* **Study material**:
Content starts

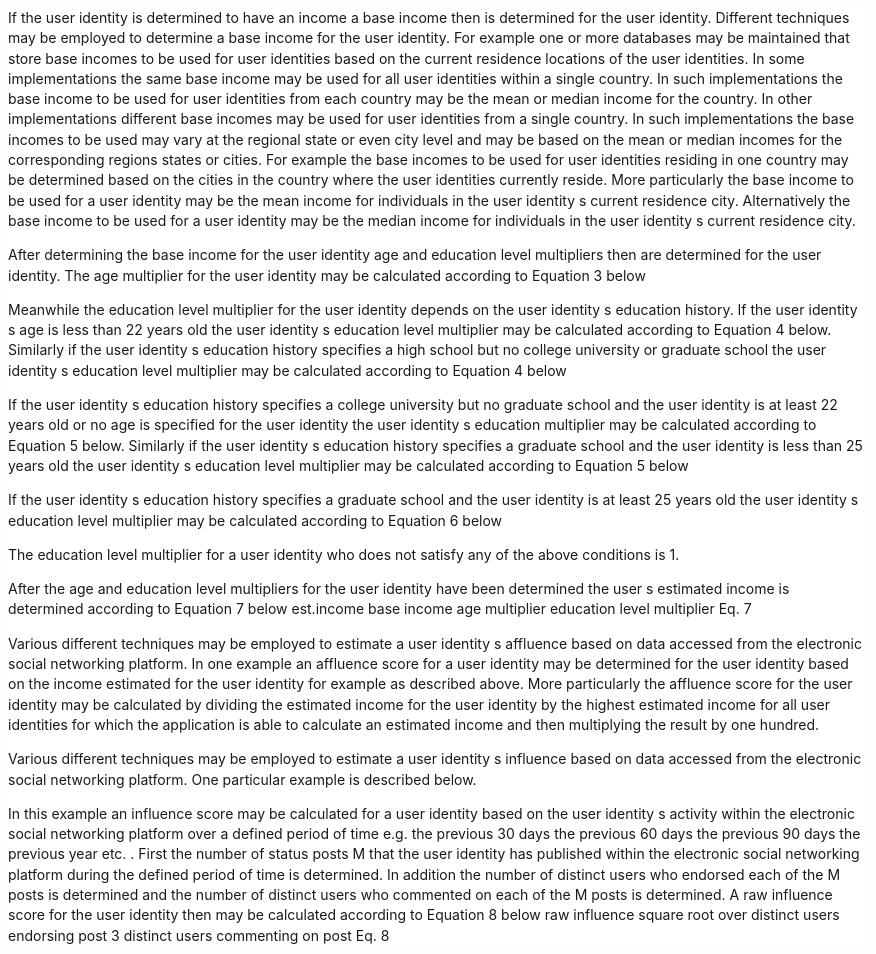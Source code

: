 If the user identity is determined to have an income a base income then is determined for the user identity. Different techniques may be employed to determine a base income for the user identity. For example one or more databases may be maintained that store base incomes to be used for user identities based on the current residence locations of the user identities. In some implementations the same base income may be used for all user identities within a single country. In such implementations the base income to be used for user identities from each country may be the mean or median income for the country. In other implementations different base incomes may be used for user identities from a single country. In such implementations the base incomes to be used may vary at the regional state or even city level and may be based on the mean or median incomes for the corresponding regions states or cities. For example the base incomes to be used for user identities residing in one country may be determined based on the cities in the country where the user identities currently reside. More particularly the base income to be used for a user identity may be the mean income for individuals in the user identity s current residence city. Alternatively the base income to be used for a user identity may be the median income for individuals in the user identity s current residence city.

After determining the base income for the user identity age and education level multipliers then are determined for the user identity. The age multiplier for the user identity may be calculated according to Equation 3 below 

Meanwhile the education level multiplier for the user identity depends on the user identity s education history. If the user identity s age is less than 22 years old the user identity s education level multiplier may be calculated according to Equation 4 below. Similarly if the user identity s education history specifies a high school but no college university or graduate school the user identity s education level multiplier may be calculated according to Equation 4 below 

If the user identity s education history specifies a college university but no graduate school and the user identity is at least 22 years old or no age is specified for the user identity the user identity s education multiplier may be calculated according to Equation 5 below. Similarly if the user identity s education history specifies a graduate school and the user identity is less than 25 years old the user identity s education level multiplier may be calculated according to Equation 5 below 

If the user identity s education history specifies a graduate school and the user identity is at least 25 years old the user identity s education level multiplier may be calculated according to Equation 6 below 

The education level multiplier for a user identity who does not satisfy any of the above conditions is 1. 

After the age and education level multipliers for the user identity have been determined the user s estimated income is determined according to Equation 7 below est.income base income age multiplier education level multiplier Eq. 7 

Various different techniques may be employed to estimate a user identity s affluence based on data accessed from the electronic social networking platform. In one example an affluence score for a user identity may be determined for the user identity based on the income estimated for the user identity for example as described above. More particularly the affluence score for the user identity may be calculated by dividing the estimated income for the user identity by the highest estimated income for all user identities for which the application is able to calculate an estimated income and then multiplying the result by one hundred.

Various different techniques may be employed to estimate a user identity s influence based on data accessed from the electronic social networking platform. One particular example is described below.

In this example an influence score may be calculated for a user identity based on the user identity s activity within the electronic social networking platform over a defined period of time e.g. the previous 30 days the previous 60 days the previous 90 days the previous year etc. . First the number of status posts M that the user identity has published within the electronic social networking platform during the defined period of time is determined. In addition the number of distinct users who endorsed each of the M posts is determined and the number of distinct users who commented on each of the M posts is determined. A raw influence score for the user identity then may be calculated according to Equation 8 below raw influence square root over distinct users endorsing post 3 distinct users commenting on post Eq. 8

Content ends

* **Task**: Would you please output only the lines from the start of the material above up to and including the line with "Meanwhile the education", exactly as they appear and without pictures?

* **Task answer**:
Source code

: If the user identity is determined to have an income a base income then is determined for the user identity. Different techniques may be employed to determine a base income for the user identity. For example one or more databases may be maintained that store base incomes to be used for user identities based on the current residence locations of the user identities. In some implementations the same base income may be used for all user identities within a single country. In such implementations the base income to be used for user identities from each country may be the mean or median income for the country. In other implementations different base incomes may be used for user identities from a single country. In such implementations the base incomes to be used may vary at the regional state or even city level and may be based on the mean or median incomes for the corresponding regions states or cities. For example the base incomes to be used for user identities residing in one country may be determined based on the cities in the country where the user identities currently reside. More particularly the base income to be used for a user identity may be the mean income for individuals in the user identity s current residence city. Alternatively the base income to be used for a user identity may be the median income for individuals in the user identity s current residence city.

After determining the base income for the user identity age and education level multipliers then are determined for the user identity. The age multiplier for the user identity may be calculated according to Equation 3 below 

Meanwhile the education level multiplier for the user identity depends on the user identity s education history. If the user identity s age is less than 22 years old the user identity s education level multiplier may be calculated according to Equation 4 below. Similarly if the user identity s education history specifies a high school but no college university or graduate school the user identity s education level multiplier may be calculated according to Equation 4 below 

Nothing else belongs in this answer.